Archiv der Kategorie: Heimat

Schlankeltage…

Heute ist die sechste Rauhnacht. In der Zeit dieser heiligen Zaubernächte haben schon die Altvorderen Vorkehrungen getroffen zur Abwehr der Dämonen, die um diese Zeit angeblich Haus und Hof, Mensch und Getier besonders bedrohen. Warum grad um diese Zeit , in diesen „Schlankeltagen“, wo alles ein wenig baumelt, „schlankelt“, nichts mehr austariert scheint zwischen Leben und Tod, ja, der Tod schlankelt mit, er lächelt freundlich, wie auch das Leben und alles dazwischen…also die Geschicke und die Räume für das Neue Jahr noch nicht zugeteilt wurden? Es ist mir ein Rätsel, warum in den Rauhnächten so eine Art Brennglas auf das, was wir „unser Leben“ nennen, gerichtet zu sein scheint, oder ist es ein überirdisches Vergrößerungsglas? Der Schmerz tut mehr weh, die Sehnsucht sehnt mehr, die Verluste brennen größere schwarze Löcher, auch längst abgelegte Sorgen sorgen sich wieder heftig, der Schlaf wird unruhiger, schwer wiegen Alter und Verfall der Körperlichkeit  und die verpassten Chancen verpassen sich erneut in den Nächten, in denen die Angst durchs Haus schleicht.

Und gleichzeitig passiert es, daß ich aus dem Stapel der Weihnachtswunschbücher „Alles hat seine Zeit“ von Karl Ove Knausgard herausziehe und mir sofort am Anfang ein Satz entgegenspringt, in dem steht, daß die Engel wahrscheinlich nur deshalb nicht in der Schöpfungsgeschichte vorkommen, weil sie schon vorher da waren!
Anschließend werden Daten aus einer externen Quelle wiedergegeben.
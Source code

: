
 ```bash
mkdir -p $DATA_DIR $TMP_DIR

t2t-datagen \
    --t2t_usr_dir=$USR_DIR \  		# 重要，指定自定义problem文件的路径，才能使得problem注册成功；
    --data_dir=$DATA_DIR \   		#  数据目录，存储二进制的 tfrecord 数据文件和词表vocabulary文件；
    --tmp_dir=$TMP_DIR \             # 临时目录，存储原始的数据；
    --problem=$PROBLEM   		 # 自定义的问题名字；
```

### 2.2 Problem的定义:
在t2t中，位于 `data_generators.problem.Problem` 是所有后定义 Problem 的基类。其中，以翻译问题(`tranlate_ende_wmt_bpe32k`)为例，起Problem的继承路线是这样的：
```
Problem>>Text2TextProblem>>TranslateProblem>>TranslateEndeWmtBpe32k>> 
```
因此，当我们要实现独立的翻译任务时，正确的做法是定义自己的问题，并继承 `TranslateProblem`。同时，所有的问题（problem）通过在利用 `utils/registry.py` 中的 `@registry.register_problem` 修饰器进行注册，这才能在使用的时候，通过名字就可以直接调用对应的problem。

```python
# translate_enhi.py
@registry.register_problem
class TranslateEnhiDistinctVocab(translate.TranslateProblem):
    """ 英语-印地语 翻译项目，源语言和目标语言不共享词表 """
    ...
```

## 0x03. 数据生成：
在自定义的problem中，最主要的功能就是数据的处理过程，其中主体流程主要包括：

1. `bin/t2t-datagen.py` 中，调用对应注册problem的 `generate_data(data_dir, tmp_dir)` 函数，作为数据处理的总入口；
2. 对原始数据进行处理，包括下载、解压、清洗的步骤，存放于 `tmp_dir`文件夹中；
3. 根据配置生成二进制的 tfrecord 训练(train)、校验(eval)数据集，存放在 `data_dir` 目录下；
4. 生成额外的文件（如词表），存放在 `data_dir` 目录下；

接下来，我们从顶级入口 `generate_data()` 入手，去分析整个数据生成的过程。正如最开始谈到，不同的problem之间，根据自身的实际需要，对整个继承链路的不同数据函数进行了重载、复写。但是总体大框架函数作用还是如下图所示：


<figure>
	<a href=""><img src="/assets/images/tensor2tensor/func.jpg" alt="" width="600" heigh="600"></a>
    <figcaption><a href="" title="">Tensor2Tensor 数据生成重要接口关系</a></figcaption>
Während ich dem nachsinne, schwebt plötzlich von irgendwoher nach irgendwohin ein kleines weißes Federl durch den Raum. Und vor Glück fange ich an, zu weinen.

Und als Pagophila mir rät, der Kleinen „Lichtgestalt“ auf den Fersen zu bleiben, da seh ich sie wieder, als wäre es gestern gewesen, hier in diesem alten Haus in der Kammer über der Küche…ich muß ganz klein gewesen sein, ein paar Jahre alt, also nahezu vor 60 Jahren…da hatten wir Besuch, der über Nacht blieb, die zwei Kinder schliefen bei mir im Zimmer und da, mitten in der Nacht wachte ich auf, weil es plötzlich so hell war, so anders hell, es brannte kein Licht und da sah ich sie:  eine Gestalt aus weißem Licht beugte sich über eins der Betten und sah auf das Kind hinab…mehr weiß ich nicht. Niemand hat es je geglaubt, nur ich weiß, daß ich es gesehen habe. Ich kann es mir nicht erklären, es war einfach so und es machte mir keine Angst, obwohl ich ein sehr ängstliches Kind war.
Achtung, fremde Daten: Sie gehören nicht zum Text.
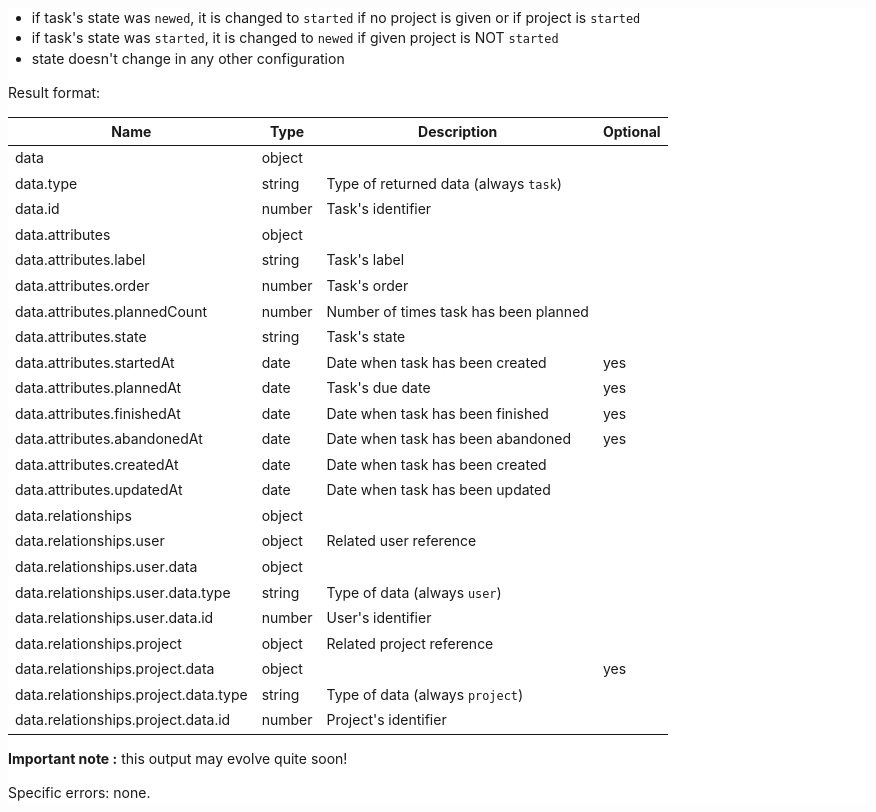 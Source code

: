 - if task's state was `newed`, it is changed to `started` if no project is
  given or if project is `started`
- if task's state was `started`, it is changed to `newed` if given project is
  NOT `started`
- state doesn't change in any other configuration

Result format:

| Name                                            | Type   | Description                              | Optional |
|-------------------------------------------------|--------|------------------------------------------|----------|
| data                                            | object |                                          |          |
| data.type                                       | string | Type of returned data (always `task`)    |          |
| data.id                                         | number | Task's identifier                        |          |
| data.attributes                                 | object |                                          |          |
| data.attributes.label                           | string | Task's label                             |          |
| data.attributes.order                           | number | Task's order                             |          |
| data.attributes.plannedCount                    | number | Number of times task has been planned    |          |
| data.attributes.state                           | string | Task's state                             |          |
| data.attributes.startedAt                       | date   | Date when task has been created          | yes      |
| data.attributes.plannedAt                       | date   | Task's due date                          | yes      |
| data.attributes.finishedAt                      | date   | Date when task has been finished         | yes      |
| data.attributes.abandonedAt                     | date   | Date when task has been abandoned        | yes      |
| data.attributes.createdAt                       | date   | Date when task has been created          |          |
| data.attributes.updatedAt                       | date   | Date when task has been updated          |          |
| data.relationships                              | object |                                          |          |
| data.relationships.user                         | object | Related user reference                   |          |
| data.relationships.user.data                    | object |                                          |          |
| data.relationships.user.data.type               | string | Type of data (always `user`)             |          |
| data.relationships.user.data.id                 | number | User's identifier                        |          |
| data.relationships.project                      | object | Related project reference                |          |
| data.relationships.project.data                 | object |                                          | yes      |
| data.relationships.project.data.type            | string | Type of data (always `project`)          |          |
| data.relationships.project.data.id              | number | Project's identifier                     |          |

**Important note :** this output may evolve quite soon!

Specific errors: none.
Ja, das Projekt E. wird fortgesetzt, grade in diesen Zaubernächten will ich vermehrt horchen, nach außen und nach innen.

Ich bekomme den Hinweis, daß meine Mutter, die so außer Rand und Band war, daß ich mich 15 Jahre mit ihr quälen musste, eine Schwanenjungfrau war in Wirklichkeit und nicht hierher gehörte. Das würde nicht nur ihr plötzliches, tödliches Verschwinden erklären… ich muß dieses Märchen suchen…

Es schneit und schneit, wilde Stürme brausen ums Haus, es rüttelt und schüttelt sich das alte Gebälk.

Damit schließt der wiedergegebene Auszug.